No, what’s stupefying is the fact that nowhere in this much-travelled article does anyone ever talk about the real impact of more babies being born in the US in 2007 than any other year in the nation’s history.

So let’s talk about it. And let’s start with a really interesting study just published in the journal Global Environmental Change.

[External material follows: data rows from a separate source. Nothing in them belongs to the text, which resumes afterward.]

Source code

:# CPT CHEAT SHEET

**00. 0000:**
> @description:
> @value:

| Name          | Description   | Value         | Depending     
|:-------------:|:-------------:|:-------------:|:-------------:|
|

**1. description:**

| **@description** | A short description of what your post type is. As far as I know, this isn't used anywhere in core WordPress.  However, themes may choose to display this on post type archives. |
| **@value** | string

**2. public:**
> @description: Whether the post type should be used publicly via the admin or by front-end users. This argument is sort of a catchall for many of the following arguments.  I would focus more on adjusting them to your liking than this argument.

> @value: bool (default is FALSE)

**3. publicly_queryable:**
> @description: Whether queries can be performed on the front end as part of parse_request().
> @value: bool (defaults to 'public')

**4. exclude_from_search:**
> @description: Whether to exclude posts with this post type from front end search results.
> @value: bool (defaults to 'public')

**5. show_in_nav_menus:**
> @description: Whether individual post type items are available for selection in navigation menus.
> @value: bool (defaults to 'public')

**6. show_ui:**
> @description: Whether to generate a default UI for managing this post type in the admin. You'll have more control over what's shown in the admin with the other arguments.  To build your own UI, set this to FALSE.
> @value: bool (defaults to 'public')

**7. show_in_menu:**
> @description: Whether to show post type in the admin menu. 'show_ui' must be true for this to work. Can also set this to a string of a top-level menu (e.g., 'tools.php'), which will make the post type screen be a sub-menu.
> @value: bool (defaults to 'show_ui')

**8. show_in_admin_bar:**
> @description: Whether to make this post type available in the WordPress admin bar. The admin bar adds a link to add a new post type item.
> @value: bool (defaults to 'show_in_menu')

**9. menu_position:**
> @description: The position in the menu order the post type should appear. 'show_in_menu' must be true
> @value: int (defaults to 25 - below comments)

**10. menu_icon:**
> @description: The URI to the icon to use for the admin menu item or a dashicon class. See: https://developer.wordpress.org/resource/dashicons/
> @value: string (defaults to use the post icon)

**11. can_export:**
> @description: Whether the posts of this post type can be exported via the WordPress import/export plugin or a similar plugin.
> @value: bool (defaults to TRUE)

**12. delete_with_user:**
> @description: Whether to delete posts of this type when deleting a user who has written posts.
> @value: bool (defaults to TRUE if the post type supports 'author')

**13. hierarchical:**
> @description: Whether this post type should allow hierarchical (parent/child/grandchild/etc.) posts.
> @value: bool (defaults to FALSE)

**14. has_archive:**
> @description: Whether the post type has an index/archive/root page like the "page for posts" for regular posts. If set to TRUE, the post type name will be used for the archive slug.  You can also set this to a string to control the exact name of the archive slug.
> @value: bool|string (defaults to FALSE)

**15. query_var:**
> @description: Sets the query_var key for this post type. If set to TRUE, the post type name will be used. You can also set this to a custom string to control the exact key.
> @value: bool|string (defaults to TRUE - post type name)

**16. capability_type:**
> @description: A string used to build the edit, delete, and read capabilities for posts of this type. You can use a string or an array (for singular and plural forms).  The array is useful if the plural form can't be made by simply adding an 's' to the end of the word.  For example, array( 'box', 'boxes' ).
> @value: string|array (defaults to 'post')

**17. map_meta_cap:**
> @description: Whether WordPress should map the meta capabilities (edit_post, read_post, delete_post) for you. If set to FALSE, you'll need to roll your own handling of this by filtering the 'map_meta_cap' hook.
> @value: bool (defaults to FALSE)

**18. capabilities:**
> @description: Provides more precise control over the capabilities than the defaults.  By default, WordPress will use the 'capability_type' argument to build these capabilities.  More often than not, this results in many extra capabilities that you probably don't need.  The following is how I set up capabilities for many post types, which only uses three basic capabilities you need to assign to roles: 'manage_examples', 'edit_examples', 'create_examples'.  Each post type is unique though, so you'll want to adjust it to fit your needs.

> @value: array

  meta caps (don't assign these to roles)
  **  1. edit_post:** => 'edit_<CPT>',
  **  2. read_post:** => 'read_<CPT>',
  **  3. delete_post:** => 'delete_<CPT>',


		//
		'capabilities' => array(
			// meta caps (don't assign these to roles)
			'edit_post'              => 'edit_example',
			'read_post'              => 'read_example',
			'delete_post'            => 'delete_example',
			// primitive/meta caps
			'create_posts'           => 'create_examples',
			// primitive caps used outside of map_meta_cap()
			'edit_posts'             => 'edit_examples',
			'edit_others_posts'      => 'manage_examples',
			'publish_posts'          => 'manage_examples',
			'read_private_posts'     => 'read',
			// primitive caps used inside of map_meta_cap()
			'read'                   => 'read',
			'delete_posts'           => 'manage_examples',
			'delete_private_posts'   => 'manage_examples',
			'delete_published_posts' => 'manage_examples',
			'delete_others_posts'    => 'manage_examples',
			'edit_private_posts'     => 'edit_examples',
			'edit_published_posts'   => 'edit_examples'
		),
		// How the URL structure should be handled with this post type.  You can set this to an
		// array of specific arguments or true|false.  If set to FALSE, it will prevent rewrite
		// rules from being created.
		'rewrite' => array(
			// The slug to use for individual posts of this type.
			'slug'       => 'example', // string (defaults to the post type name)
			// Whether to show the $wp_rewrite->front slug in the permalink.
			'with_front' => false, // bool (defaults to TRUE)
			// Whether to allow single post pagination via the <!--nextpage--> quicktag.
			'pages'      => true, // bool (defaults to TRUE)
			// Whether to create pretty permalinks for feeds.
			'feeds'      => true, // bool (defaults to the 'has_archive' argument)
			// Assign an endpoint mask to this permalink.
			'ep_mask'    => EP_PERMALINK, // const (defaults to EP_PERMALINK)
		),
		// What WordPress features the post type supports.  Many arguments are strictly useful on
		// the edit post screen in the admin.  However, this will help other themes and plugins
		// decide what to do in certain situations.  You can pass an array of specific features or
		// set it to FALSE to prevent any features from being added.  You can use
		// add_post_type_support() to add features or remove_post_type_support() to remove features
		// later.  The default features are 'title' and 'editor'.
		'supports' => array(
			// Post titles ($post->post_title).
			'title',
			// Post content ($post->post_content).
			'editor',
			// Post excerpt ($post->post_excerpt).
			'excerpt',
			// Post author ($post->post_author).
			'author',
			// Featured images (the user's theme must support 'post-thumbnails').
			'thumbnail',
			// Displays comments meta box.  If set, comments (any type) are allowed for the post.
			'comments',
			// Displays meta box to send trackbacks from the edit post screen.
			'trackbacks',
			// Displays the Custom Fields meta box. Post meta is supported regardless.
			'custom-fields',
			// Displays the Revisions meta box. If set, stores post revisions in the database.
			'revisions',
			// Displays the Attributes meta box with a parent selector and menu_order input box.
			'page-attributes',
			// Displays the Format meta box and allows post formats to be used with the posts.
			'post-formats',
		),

A couple of statisticians at Oregon State U disengaged their mechanical pencils from their pocket protectors, clicked some fresh lead onto recycled paper (we hope) and came up with this bold analysis into that sacristy of human reproduction—to have or not to have:

  • A mother and father are each responsible for one half of the emissions of their offspring and 1/4 the emissions of their grandchildren and so on forever or thereabouts
  • Therefore, under current US conditions, each child adds 9,441 metric tons of CO2 to the carbon legacy of the average female
  • That’s 5.7 times her lifetime emissions
  • Translation: one child costs nearly 6 times your own CO2 emissions
  • In the pessimistic scenario, each American child adds 12,730 metric tons to your carbon legacy
  • In comparison, under current Bangladeshi conditions, each child adds 56 metric tons of CO2 to the carbon legacy of the average female

The bottom line is that absolutely nothing else you can do—driving a more fuel efficient car, driving less, installing energy-efficient windows, replacing lightbulbs, replacing refrigerators, recycling—comes even close to simply not having that child. All those good things still add up to less than 500 metric tons of CO2 savings. Not having the kid saves between 10,000 and 13,000 metric tons of CO2.

So why are we still giving tax breaks for having kids? Why are we pretending that because they’re cute they’re harmless? Little monsters.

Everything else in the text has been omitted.